_Task description_
Report only how many lines in the listing below contain the string "master".

_Material supplied_
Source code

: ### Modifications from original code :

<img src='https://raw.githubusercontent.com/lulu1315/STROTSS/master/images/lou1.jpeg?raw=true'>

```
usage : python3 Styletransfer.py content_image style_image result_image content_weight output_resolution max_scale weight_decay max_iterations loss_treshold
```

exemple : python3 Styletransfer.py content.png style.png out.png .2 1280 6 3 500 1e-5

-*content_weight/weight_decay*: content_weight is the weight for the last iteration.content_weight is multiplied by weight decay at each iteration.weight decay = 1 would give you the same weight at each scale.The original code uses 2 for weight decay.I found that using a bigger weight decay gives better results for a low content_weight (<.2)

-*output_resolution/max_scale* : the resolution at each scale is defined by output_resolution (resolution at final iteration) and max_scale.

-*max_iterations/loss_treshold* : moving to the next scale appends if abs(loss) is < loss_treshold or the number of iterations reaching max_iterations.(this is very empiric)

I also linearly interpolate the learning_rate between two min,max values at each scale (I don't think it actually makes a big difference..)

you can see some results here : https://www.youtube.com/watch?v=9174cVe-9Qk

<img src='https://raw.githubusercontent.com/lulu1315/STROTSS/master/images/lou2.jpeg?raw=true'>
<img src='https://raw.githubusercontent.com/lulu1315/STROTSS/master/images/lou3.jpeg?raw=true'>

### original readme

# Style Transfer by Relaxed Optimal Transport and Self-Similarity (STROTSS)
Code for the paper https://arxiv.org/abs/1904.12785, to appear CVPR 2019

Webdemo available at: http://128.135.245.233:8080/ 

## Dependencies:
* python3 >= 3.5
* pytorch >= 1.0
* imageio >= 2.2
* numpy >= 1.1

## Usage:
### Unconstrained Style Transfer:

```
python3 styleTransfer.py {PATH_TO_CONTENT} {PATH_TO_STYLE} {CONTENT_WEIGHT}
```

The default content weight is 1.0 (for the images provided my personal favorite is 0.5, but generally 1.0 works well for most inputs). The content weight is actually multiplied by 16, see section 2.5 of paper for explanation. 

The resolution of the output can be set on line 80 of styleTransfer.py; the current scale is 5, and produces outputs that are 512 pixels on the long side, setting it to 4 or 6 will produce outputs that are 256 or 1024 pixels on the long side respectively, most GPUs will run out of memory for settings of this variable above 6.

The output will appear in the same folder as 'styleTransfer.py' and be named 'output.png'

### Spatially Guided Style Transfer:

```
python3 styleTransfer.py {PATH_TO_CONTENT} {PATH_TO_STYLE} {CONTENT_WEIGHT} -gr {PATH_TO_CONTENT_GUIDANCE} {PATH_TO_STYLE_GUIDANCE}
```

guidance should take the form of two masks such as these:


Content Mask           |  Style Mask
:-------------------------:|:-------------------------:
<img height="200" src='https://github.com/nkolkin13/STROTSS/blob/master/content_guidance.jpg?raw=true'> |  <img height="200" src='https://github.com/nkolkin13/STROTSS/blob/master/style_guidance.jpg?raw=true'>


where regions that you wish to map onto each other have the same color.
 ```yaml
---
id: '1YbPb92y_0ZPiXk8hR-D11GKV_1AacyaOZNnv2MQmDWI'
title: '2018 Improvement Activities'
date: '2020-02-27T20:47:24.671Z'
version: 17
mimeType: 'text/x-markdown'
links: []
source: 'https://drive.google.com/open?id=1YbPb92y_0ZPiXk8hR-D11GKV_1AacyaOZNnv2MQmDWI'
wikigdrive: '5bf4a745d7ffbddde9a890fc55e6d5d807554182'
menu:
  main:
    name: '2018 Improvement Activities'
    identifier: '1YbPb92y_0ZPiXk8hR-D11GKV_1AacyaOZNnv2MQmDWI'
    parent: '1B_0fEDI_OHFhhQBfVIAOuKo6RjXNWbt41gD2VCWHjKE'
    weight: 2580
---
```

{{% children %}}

_Written response_
4